Work required: The material below contains a line with "wir die Formel" and a line with "s_1.r + s_2.r\\". Copy exactly those two lines and all lines between them.

Data excerpts:
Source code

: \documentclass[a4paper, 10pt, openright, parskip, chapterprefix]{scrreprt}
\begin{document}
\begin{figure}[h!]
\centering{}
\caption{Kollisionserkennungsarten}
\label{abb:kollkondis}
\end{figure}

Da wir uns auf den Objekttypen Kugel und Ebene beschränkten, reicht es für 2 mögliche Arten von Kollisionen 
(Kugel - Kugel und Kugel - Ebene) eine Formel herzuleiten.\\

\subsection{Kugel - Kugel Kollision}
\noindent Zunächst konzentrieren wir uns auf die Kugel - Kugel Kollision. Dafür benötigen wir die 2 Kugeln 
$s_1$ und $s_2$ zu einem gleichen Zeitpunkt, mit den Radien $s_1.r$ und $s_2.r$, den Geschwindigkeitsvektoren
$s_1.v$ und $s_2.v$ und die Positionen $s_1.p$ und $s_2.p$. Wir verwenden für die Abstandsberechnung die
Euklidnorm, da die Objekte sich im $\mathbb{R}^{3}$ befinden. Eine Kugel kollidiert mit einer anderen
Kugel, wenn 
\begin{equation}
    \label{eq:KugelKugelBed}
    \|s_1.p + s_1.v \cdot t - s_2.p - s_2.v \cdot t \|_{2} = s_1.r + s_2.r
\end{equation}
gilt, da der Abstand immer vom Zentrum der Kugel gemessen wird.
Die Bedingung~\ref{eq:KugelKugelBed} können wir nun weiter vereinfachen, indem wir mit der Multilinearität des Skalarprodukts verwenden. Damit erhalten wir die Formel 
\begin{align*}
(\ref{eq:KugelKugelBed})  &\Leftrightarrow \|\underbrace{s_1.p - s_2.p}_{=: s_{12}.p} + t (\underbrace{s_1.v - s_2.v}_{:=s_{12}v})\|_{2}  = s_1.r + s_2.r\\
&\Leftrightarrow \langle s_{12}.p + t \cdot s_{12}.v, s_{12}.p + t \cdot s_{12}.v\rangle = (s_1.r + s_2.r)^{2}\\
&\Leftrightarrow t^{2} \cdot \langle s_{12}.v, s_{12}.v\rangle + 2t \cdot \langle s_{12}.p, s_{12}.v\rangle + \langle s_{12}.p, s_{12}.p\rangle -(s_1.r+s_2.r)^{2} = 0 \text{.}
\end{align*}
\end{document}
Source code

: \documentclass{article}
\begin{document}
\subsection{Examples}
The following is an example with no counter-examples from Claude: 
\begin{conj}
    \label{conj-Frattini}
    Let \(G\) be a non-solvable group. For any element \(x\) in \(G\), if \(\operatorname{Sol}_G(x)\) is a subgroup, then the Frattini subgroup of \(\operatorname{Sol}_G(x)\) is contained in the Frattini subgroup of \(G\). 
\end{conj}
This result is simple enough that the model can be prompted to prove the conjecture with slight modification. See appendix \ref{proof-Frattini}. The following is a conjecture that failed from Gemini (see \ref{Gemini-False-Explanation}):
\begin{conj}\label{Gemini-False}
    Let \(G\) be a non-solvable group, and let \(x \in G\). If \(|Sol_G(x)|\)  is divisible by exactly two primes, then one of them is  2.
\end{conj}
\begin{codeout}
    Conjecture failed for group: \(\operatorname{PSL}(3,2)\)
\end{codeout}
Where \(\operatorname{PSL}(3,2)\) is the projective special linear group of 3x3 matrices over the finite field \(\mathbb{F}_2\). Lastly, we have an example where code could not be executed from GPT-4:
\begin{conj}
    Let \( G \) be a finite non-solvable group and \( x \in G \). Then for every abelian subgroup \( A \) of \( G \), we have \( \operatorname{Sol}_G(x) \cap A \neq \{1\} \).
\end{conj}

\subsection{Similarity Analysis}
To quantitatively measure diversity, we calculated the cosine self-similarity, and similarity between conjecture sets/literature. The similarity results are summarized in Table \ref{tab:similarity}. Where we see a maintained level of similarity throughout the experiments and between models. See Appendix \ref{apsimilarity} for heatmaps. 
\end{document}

Exercise solution:
Die Bedingung~\ref{eq:KugelKugelBed} können wir nun weiter vereinfachen, indem wir mit der Multilinearität des Skalarprodukts verwenden. Damit erhalten wir die Formel 
\begin{align*}
(\ref{eq:KugelKugelBed})  &\Leftrightarrow \|\underbrace{s_1.p - s_2.p}_{=: s_{12}.p} + t (\underbrace{s_1.v - s_2.v}_{:=s_{12}v})\|_{2}  = s_1.r + s_2.r\\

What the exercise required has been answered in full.